• ABOUT THIS TASK: Where an entry holds an image, leave the image out; otherwise reproduce the entry exactly.

==============================

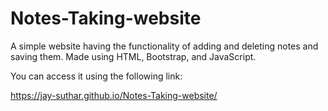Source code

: # Notes-Taking-website
A simple website having the functionality of adding and deleting notes and saving them. Made using HTML, Bootstrap, and JavaScript.

You can access it using the following link: 

https://jay-suthar.github.io/Notes-Taking-website/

==============================

• TASK OUTPUT:
Source code

: # Notes-Taking-website
A simple website having the functionality of adding and deleting notes and saving them. Made using HTML, Bootstrap, and JavaScript.

You can access it using the following link: 

https://jay-suthar.github.io/Notes-Taking-website/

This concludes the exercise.